Bulgarian revolutionary

Angel Kanchev Angelov (Ангел Кънчев Ангелов) (c. 1850 – 5 March 1872) was a Bulgarian revolutionary from Tryavna.

Kanchev was born in about 1850 in the family of a master-builder. At first he studied in his hometown Tryavna and then in Ruse under the guidance of people like Petko Slaveykov and Dragan Tsankov. Kanchev continued his education at the Bolhrad school in Bessarabia and later he attended a military school in Serbia. During the time spent in Serbia he participated in the Second Bulgarian Legion in Belgrade alongside revolutionaries like Vasil Levski and Panayot Hitov. After the dismantle of the Legion Kanchev settled in Romania where he released in newspaper Dunavska zora a Proclamation in which he summons the Bulgarian people to start a revolution against the Ottoman oppressors.
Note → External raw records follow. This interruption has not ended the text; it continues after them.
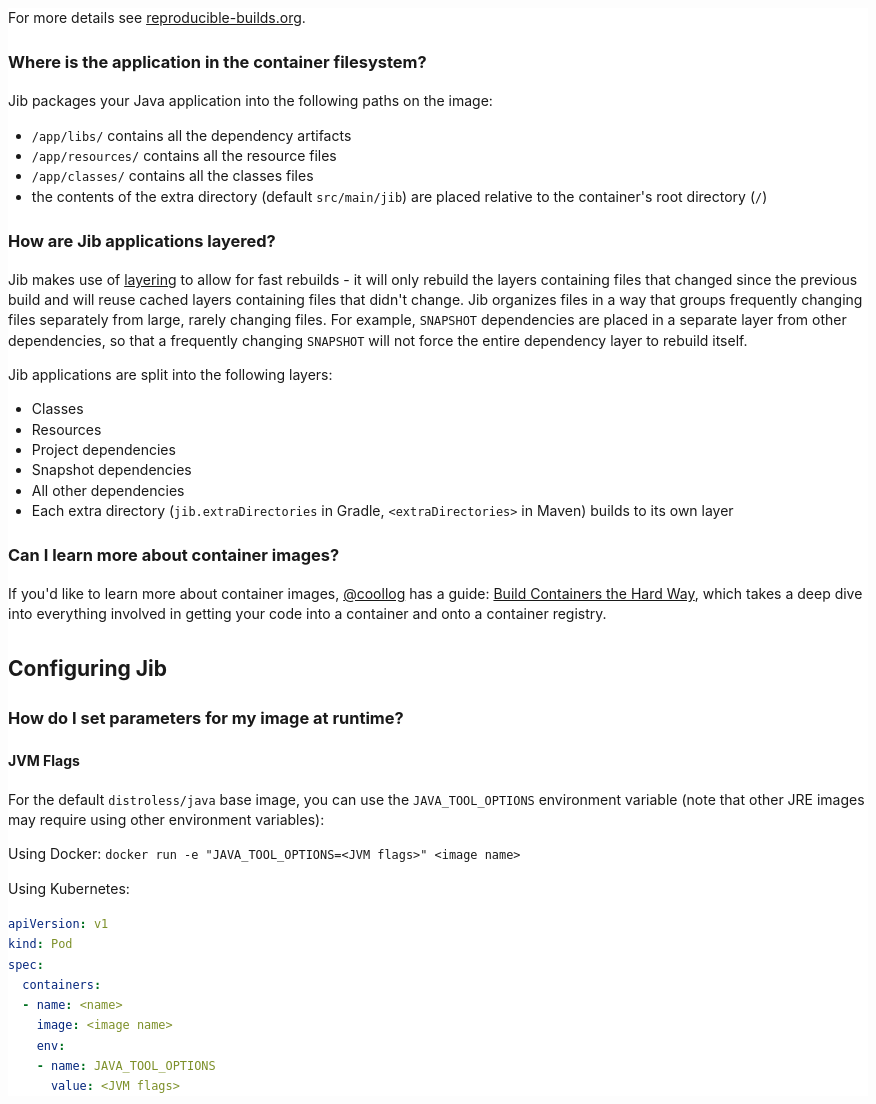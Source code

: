 For more details see [reproducible-builds.org](https://reproducible-builds.org).

### Where is the application in the container filesystem?

Jib packages your Java application into the following paths on the image:

* `/app/libs/` contains all the dependency artifacts
* `/app/resources/` contains all the resource files
* `/app/classes/` contains all the classes files
* the contents of the extra directory (default `src/main/jib`) are placed relative to the container's root directory (`/`)

### How are Jib applications layered?

Jib makes use of [layering](https://containers.gitbook.io/build-containers-the-hard-way/#layers) to allow for fast rebuilds - it will only rebuild the layers containing files that changed since the previous build and will reuse cached layers containing files that didn't change. Jib organizes files in a way that groups frequently changing files separately from large, rarely changing files. For example, `SNAPSHOT` dependencies are placed in a separate layer from other dependencies, so that a frequently changing `SNAPSHOT` will not force the entire dependency layer to rebuild itself.

Jib applications are split into the following layers:
* Classes
* Resources
* Project dependencies
* Snapshot dependencies
* All other dependencies
* Each extra directory (`jib.extraDirectories` in Gradle, `<extraDirectories>` in Maven) builds to its own layer

### Can I learn more about container images?

If you'd like to learn more about container images, [@coollog](https://github.com/coollog) has a guide: [Build Containers the Hard Way](https://containers.gitbook.io/build-containers-the-hard-way/), which takes a deep dive into everything involved in getting your code into a container and onto a container registry.


## Configuring Jib

### How do I set parameters for my image at runtime?

#### JVM Flags

For the default `distroless/java` base image, you can use the `JAVA_TOOL_OPTIONS` environment variable (note that other JRE images may require using other environment variables):

Using Docker: `docker run -e "JAVA_TOOL_OPTIONS=<JVM flags>" <image name>`

Using Kubernetes:
```yaml
apiVersion: v1
kind: Pod
spec:
  containers:
  - name: <name>
    image: <image name>
    env:
    - name: JAVA_TOOL_OPTIONS
      value: <JVM flags>
```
During 1870 and 1871 he studied in the Agriculture-industrial school in Tábor, Bohemia. After his return to Bulgaria Kanchev started working on a farm near Ruse, but did not give up on his revolutionary ideas. He was appointed deputy of Vasil Levski by the Bulgarian Revolutionary Central Committee. In August 1871 Kanchev met with Levski in Lovech and was ordered to start agitating among the people of Northern Bulgaria so that they prepare for a future rebellion. For a relatively short period of time the young revolutionary performed important tasks. However, after an unsuccessful attempt to enter Romania on 5 March 1872, he killed himself to avoid capture by the Ottomans. His last words are: "Long live BULGARIA".

A monument of Angel Kanchev now stands in Ruse, Bulgaria near the location of his death. He is further honored by being the namesake of the University of Ruse, as well as numerous schools and streets all over Bulgaria.
His home in the Bulgarian city of Tryavna is now a museum, dedicated to him.